Für langsam laufende Zweitaktmotoren haben unsere Entwickler mit der Abgasrückführung EGR ein System entwickelt, das die Stickoxidemissionen von Schiffen um bis zu 80 Prozent senken kann. Im Jahr 2010 soll ein Prototyp seine Praxistauglichkeit auf einem Schiff der dänischen Großreederei A. P. Møller-Mærsk beweisen. Nach erfolgreichen Testläufen auf dem Prüfstand in Kopenhagen sind die Erwartungen unserer Ingenieure diesbezüglich hoch.
Durch die Rückführung von Abgas in die Ladeluft wird der Sauerstoffgehalt im Zylinder verringert und die spezifische Wärmekapazität erhöht. Beides führt zu niedrigeren Verbrennungstemperaturen und damit zu einem geringeren NOx-Ausstoß. Der Schwefelanteil im Schweröl, mit dem Zweitaktmotoren zumeist angetrieben werden, kann jedoch zur Verschmutzung und zur Korrosion von Bauteilen führen.
Dieses Problem lösen unsere Spezialisten mit einem Abgaswäscher, der ersten Station des komplexen Rückführungssystems. Er reinigt das Abgas mit Seewasser von Schwefel und Partikeln. Die Einheit ist mit einer Aufbereitungsanlage verbunden, die die entstandene Schwefelsäure mit Natronlauge neutralisiert und die festen Bestandteile in Tanks sammelt, um sie an Land entsorgen zu können. Dem Wäscher nachgeschaltet arbeitet ein Kühler, der die Abgastemperatur auf maximal 100 Grad Celsius senkt. Er dient als Rückversicherung, um den normalen Ladeluftkühler des Schiffes vor Korrosion durch eventuelle Schwefelreste zu schützen.
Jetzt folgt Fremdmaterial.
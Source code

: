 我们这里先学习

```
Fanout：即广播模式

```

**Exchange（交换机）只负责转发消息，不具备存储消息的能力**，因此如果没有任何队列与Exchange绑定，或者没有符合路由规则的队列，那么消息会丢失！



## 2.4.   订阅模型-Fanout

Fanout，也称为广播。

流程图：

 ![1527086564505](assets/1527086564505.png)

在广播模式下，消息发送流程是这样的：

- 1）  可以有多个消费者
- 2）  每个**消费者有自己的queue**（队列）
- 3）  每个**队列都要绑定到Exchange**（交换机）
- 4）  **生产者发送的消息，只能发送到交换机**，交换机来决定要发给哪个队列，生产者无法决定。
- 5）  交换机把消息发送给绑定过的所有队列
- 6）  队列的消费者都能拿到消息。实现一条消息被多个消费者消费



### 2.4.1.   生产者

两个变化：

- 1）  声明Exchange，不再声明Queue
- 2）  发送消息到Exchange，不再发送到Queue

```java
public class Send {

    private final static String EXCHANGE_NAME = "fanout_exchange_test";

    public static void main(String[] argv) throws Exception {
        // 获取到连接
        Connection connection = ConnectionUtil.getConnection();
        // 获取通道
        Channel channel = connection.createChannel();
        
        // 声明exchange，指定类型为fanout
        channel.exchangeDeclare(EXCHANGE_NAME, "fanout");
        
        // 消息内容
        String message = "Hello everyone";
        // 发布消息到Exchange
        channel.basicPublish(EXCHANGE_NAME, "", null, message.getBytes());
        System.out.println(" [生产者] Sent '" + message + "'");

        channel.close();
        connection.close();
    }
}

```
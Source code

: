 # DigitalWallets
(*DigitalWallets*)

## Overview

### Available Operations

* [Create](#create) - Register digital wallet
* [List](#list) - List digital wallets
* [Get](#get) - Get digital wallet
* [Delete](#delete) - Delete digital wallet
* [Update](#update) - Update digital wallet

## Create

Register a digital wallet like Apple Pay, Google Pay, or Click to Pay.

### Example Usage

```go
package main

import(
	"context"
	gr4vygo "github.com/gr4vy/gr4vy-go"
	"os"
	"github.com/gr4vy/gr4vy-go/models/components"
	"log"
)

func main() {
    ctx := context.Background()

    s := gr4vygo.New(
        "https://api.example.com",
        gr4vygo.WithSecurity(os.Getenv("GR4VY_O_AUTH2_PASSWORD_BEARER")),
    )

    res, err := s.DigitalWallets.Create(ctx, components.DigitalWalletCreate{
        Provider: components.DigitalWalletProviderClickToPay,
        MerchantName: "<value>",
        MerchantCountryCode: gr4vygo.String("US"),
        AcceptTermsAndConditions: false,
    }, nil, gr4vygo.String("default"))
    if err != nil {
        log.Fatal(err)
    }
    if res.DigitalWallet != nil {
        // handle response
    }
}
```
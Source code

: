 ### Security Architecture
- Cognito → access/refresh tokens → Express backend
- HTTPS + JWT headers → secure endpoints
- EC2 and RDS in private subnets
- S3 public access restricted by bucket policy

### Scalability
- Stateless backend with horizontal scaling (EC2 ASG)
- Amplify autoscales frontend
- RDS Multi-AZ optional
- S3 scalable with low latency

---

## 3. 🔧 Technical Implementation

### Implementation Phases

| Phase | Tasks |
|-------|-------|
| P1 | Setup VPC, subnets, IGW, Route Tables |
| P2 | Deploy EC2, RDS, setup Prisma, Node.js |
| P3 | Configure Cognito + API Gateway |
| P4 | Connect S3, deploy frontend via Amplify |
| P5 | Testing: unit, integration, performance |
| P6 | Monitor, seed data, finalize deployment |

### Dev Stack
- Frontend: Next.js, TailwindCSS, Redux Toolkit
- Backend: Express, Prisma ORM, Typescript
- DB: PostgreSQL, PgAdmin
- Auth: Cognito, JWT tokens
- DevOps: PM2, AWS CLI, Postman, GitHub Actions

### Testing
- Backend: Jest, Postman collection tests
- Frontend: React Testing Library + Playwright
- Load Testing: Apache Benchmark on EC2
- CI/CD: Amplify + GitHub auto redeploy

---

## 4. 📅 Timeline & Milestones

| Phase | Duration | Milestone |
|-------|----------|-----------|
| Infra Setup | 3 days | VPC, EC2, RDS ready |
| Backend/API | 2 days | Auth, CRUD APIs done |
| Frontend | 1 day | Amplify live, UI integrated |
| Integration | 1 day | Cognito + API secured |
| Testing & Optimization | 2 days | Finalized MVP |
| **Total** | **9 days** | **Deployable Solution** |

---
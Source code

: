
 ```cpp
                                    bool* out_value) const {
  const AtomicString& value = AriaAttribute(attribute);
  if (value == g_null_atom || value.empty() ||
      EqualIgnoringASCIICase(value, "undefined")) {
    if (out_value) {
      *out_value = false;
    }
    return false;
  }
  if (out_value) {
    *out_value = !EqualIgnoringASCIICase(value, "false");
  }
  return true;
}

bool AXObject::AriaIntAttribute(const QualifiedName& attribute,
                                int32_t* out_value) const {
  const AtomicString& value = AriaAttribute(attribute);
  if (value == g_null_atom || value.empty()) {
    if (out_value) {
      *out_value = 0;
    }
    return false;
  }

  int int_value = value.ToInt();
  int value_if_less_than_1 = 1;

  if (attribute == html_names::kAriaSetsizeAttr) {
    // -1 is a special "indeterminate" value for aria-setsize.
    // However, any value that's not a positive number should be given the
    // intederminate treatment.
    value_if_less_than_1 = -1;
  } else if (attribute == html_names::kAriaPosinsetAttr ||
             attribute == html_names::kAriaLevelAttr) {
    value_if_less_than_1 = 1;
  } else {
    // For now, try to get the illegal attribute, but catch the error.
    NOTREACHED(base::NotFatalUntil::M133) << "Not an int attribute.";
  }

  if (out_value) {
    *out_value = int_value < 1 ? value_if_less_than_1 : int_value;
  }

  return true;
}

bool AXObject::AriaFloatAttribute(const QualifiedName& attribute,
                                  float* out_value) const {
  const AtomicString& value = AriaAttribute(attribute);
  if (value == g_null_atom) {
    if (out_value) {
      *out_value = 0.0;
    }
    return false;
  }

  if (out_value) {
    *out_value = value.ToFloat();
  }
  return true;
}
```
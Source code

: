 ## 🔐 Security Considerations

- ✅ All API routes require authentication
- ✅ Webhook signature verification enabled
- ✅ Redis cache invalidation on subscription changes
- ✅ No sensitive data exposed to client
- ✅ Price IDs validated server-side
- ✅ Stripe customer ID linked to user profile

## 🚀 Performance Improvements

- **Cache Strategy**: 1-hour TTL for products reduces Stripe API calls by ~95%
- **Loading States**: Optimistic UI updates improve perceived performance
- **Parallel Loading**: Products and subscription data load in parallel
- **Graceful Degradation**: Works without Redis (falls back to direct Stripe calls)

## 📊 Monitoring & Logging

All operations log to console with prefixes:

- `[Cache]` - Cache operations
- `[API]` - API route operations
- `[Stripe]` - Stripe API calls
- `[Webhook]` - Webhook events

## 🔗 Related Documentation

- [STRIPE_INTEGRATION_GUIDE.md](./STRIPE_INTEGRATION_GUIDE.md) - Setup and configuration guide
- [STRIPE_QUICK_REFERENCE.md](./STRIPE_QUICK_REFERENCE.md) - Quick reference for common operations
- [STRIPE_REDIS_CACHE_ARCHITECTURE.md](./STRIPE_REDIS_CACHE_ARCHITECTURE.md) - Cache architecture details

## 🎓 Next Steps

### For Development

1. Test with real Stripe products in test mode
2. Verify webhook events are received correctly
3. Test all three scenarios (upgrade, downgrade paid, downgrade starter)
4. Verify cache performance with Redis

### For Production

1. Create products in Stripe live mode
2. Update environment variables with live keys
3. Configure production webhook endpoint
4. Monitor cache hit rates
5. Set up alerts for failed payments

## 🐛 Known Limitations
Eine Art „Tropfenfänger“ fischt im nächsten Schritt auch noch den letzten Rest Feuchtigkeit aus dem Abgas. Ein Gebläse erhöht schließlich den Druck des rückgeführten Abgases je nach Bedarf auf 0,4 bis 0,7 bar, bevor es wieder in den Ladeluftkühler gelangt. Je nach Einsatzgebiet des Schiffes und der dort geltenden Umweltbestimmungen kann die Abgasrückführung zu- oder abgeschaltet werden. Unsere Ingenieure haben das System so ausgelegt, dass es Schiffscrews ohne Probleme handhaben können. Im Falle einer Störung setzt es sich selbständig außer Betrieb.